Recently, rapper Meek Mill accused Drake of not writing his own lyrics, which lead to a rap beef between them. Instantly, Drake (or his ghostwriter) put together not 1 but 2 diss tracks to claim the throne in this battle. But when 2 people got shot at his after party, he goes silent for days. Maybe because his PR people told him to, maybe he didn’t know what to say. But how about you rap about that, Aubrey? How about you use your mega-super-ultra fame to address that, instead of (having your ghostwriter) post a blog about it. If he’s revered as one of the best rappers of his time (so lucky Tupac isn’t around anymore,) why doesn’t he prove it and actually say something?
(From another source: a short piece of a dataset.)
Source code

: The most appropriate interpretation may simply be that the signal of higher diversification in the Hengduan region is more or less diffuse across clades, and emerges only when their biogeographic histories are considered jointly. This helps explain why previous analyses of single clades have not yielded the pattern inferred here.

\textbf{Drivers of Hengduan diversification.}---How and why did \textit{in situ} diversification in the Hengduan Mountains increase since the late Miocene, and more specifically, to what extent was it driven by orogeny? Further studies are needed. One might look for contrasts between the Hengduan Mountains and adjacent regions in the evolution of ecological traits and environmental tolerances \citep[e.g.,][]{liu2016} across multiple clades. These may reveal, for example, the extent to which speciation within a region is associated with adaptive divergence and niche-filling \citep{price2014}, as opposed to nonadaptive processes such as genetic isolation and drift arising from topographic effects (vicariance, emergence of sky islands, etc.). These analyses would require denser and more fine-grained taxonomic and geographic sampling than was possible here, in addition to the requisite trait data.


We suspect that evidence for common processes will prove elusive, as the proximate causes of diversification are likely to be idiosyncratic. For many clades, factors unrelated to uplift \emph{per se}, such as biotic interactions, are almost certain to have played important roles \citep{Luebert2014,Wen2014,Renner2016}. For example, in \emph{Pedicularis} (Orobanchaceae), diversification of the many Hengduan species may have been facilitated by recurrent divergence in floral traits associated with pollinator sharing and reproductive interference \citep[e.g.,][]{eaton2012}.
Maybe it’s the fans’ fault too. We eat up the drama too easily. We salivate at controversies, so those in the music industry don’t actually have to care much about their music. They can rely on auto-tune, image, production tricks, and other cheats to make themselves appear better, so why bother putting in any hard work, when they can take the easy way out? Because we let them get away with it. We let them make money off sub-par material, because our expectations for quality music are so low, even mediocrity stands tall. This Rihanna track is a perfect example: here’s an incredibly talented artist capable of so much more, but decides this is what she wants to use her success to say. Where’s the substance?

I get it. There’s enough crap and misery going on in this world, not everyone wants to hear about it in the music they listen to regularly. I also get that music is subjective, so I’m not saying every artist has to be dark and brooding, or that every musician has to make political statements or start some sort of revolution. I’m even okay with fun songs designed to make you dance in a club. But just because a track has a dope beat, that doesn’t give it the right to be about nothing (ie “Turn Down for What.”) I’m just asking for a little more effort on the musician’s part to make music for the love of making music; not because they need even more money than they already have. Their music should make us feel something, really feel something inside; it should mean something. But only a select few artists (like these guys) are doing that these days.

Music today doesn’t require the same amount of artistry as it once did. Anyone can be a DJ, all they need is a laptop. So many musicians sample beats from older songs, and just put a new spin on it. It’s like there’s nothing left to make music about, except there’s so much left to make music about. Musicians aren’t musicians anymore; they’re just fads. The majority of the current generation of musicians don’t seem to care though. They have so much reach, so much influence, so many people paying attention, ready to listen. But they use their voice to make money instead of making a difference. They no longer create art, because they don’t have to. That’s why music’s dead.